# [EXERCISE PROMPT]
Please reproduce all of the data exactly as it appears, but skip the pictures.

# [THE DATA]
+--

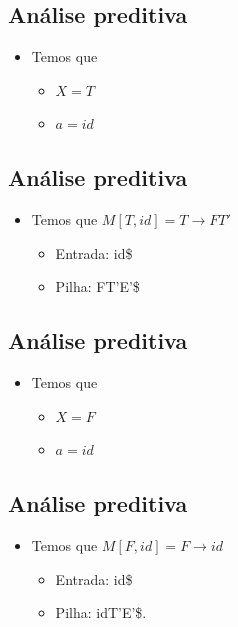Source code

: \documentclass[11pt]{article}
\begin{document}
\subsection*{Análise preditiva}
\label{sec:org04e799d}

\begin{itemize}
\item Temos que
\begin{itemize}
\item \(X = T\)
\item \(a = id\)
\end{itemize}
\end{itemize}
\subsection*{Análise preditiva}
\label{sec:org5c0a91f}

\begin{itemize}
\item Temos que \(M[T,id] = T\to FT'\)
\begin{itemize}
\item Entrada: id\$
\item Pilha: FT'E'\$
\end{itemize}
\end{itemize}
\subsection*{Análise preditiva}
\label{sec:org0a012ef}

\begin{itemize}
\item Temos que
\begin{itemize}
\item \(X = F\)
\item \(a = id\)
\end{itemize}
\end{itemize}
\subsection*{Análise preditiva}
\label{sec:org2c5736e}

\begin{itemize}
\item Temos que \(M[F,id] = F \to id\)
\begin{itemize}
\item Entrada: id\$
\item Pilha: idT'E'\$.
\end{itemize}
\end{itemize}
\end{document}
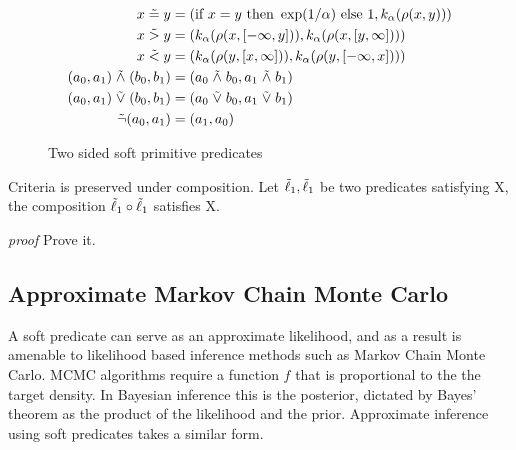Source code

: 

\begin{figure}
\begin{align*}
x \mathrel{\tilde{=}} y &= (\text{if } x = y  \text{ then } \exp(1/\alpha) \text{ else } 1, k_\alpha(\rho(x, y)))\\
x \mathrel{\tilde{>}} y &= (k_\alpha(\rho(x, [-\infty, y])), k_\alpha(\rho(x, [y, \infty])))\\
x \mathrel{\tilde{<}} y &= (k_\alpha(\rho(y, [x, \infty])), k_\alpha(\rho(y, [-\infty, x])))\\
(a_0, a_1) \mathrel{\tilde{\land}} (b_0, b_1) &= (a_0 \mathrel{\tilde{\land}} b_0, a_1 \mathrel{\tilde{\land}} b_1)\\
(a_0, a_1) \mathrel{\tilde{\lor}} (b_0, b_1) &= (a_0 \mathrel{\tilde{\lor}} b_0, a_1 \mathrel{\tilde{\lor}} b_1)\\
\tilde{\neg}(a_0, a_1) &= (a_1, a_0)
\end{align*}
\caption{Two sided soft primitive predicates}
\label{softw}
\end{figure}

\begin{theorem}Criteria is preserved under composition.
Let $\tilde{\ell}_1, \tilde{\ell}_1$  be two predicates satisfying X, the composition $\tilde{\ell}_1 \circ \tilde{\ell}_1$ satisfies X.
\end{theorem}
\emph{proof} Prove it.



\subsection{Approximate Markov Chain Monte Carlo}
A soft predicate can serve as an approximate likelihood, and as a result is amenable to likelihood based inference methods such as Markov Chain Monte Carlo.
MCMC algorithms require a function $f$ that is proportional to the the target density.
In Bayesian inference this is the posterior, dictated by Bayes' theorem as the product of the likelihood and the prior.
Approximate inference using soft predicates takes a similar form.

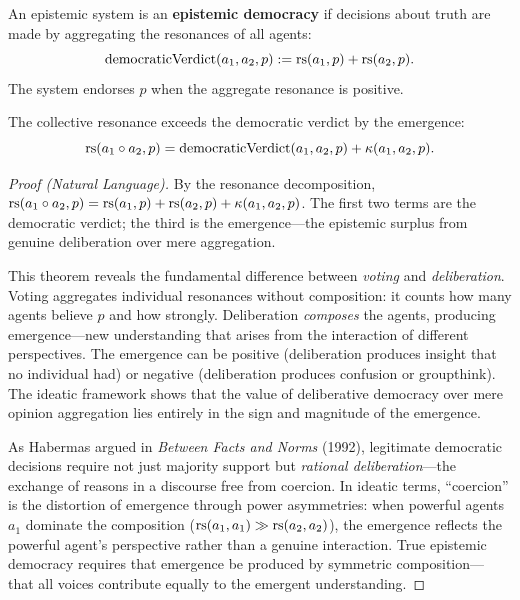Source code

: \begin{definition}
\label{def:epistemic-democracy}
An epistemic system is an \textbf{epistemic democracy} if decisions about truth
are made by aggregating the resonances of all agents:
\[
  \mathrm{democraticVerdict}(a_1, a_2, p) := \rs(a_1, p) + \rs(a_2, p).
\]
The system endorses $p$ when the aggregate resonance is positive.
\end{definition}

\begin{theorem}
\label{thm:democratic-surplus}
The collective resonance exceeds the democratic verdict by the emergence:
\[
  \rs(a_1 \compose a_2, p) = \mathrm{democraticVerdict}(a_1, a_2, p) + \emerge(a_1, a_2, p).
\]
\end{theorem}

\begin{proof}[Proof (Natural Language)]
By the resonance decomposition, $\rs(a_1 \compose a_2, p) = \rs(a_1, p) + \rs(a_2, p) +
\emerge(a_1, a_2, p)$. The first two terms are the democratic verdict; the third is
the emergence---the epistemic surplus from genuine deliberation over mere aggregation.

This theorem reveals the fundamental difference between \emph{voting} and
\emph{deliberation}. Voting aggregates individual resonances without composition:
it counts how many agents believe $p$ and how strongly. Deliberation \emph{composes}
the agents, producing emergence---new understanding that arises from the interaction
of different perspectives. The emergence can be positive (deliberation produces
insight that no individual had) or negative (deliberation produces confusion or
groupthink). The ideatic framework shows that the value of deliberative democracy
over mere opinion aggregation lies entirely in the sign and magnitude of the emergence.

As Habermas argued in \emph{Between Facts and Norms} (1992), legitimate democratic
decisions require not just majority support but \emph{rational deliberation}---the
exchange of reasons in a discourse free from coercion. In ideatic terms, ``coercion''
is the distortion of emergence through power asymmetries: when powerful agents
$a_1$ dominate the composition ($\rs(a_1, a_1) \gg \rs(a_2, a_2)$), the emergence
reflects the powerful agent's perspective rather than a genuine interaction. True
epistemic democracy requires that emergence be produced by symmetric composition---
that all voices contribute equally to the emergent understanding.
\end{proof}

+--

# [TASK SOLUTION]
Source code

: \documentclass[11pt]{article}
\begin{document}
\subsection*{Análise preditiva}
\label{sec:org04e799d}

\begin{itemize}
\item Temos que
\begin{itemize}
\item \(X = T\)
\item \(a = id\)
\end{itemize}
\end{itemize}
\subsection*{Análise preditiva}
\label{sec:org5c0a91f}

\begin{itemize}
\item Temos que \(M[T,id] = T\to FT'\)
\begin{itemize}
\item Entrada: id\$
\item Pilha: FT'E'\$
\end{itemize}
\end{itemize}
\subsection*{Análise preditiva}
\label{sec:org0a012ef}

\begin{itemize}
\item Temos que
\begin{itemize}
\item \(X = F\)
\item \(a = id\)
\end{itemize}
\end{itemize}
\subsection*{Análise preditiva}
\label{sec:org2c5736e}

\begin{itemize}
\item Temos que \(M[F,id] = F \to id\)
\begin{itemize}
\item Entrada: id\$
\item Pilha: idT'E'\$.
\end{itemize}
\end{itemize}
\end{document}
Source code

: 

\begin{figure}
\begin{align*}
x \mathrel{\tilde{=}} y &= (\text{if } x = y  \text{ then } \exp(1/\alpha) \text{ else } 1, k_\alpha(\rho(x, y)))\\
x \mathrel{\tilde{>}} y &= (k_\alpha(\rho(x, [-\infty, y])), k_\alpha(\rho(x, [y, \infty])))\\
x \mathrel{\tilde{<}} y &= (k_\alpha(\rho(y, [x, \infty])), k_\alpha(\rho(y, [-\infty, x])))\\
(a_0, a_1) \mathrel{\tilde{\land}} (b_0, b_1) &= (a_0 \mathrel{\tilde{\land}} b_0, a_1 \mathrel{\tilde{\land}} b_1)\\
(a_0, a_1) \mathrel{\tilde{\lor}} (b_0, b_1) &= (a_0 \mathrel{\tilde{\lor}} b_0, a_1 \mathrel{\tilde{\lor}} b_1)\\
\tilde{\neg}(a_0, a_1) &= (a_1, a_0)
\end{align*}
\caption{Two sided soft primitive predicates}
\label{softw}
\end{figure}

\begin{theorem}Criteria is preserved under composition.
Let $\tilde{\ell}_1, \tilde{\ell}_1$  be two predicates satisfying X, the composition $\tilde{\ell}_1 \circ \tilde{\ell}_1$ satisfies X.
\end{theorem}
\emph{proof} Prove it.



\subsection{Approximate Markov Chain Monte Carlo}
A soft predicate can serve as an approximate likelihood, and as a result is amenable to likelihood based inference methods such as Markov Chain Monte Carlo.
MCMC algorithms require a function $f$ that is proportional to the the target density.
In Bayesian inference this is the posterior, dictated by Bayes' theorem as the product of the likelihood and the prior.
Approximate inference using soft predicates takes a similar form.

Source code

: \begin{definition}
\label{def:epistemic-democracy}
An epistemic system is an \textbf{epistemic democracy} if decisions about truth
are made by aggregating the resonances of all agents:
\[
  \mathrm{democraticVerdict}(a_1, a_2, p) := \rs(a_1, p) + \rs(a_2, p).
\]
The system endorses $p$ when the aggregate resonance is positive.
\end{definition}

\begin{theorem}
\label{thm:democratic-surplus}
The collective resonance exceeds the democratic verdict by the emergence:
\[
  \rs(a_1 \compose a_2, p) = \mathrm{democraticVerdict}(a_1, a_2, p) + \emerge(a_1, a_2, p).
\]
\end{theorem}

\begin{proof}[Proof (Natural Language)]
By the resonance decomposition, $\rs(a_1 \compose a_2, p) = \rs(a_1, p) + \rs(a_2, p) +
\emerge(a_1, a_2, p)$. The first two terms are the democratic verdict; the third is
the emergence---the epistemic surplus from genuine deliberation over mere aggregation.

This theorem reveals the fundamental difference between \emph{voting} and
\emph{deliberation}. Voting aggregates individual resonances without composition:
it counts how many agents believe $p$ and how strongly. Deliberation \emph{composes}
the agents, producing emergence---new understanding that arises from the interaction
of different perspectives. The emergence can be positive (deliberation produces
insight that no individual had) or negative (deliberation produces confusion or
groupthink). The ideatic framework shows that the value of deliberative democracy
over mere opinion aggregation lies entirely in the sign and magnitude of the emergence.

As Habermas argued in \emph{Between Facts and Norms} (1992), legitimate democratic
decisions require not just majority support but \emph{rational deliberation}---the
exchange of reasons in a discourse free from coercion. In ideatic terms, ``coercion''
is the distortion of emergence through power asymmetries: when powerful agents
$a_1$ dominate the composition ($\rs(a_1, a_1) \gg \rs(a_2, a_2)$), the emergence
reflects the powerful agent's perspective rather than a genuine interaction. True
epistemic democracy requires that emergence be produced by symmetric composition---
that all voices contribute equally to the emergent understanding.
\end{proof}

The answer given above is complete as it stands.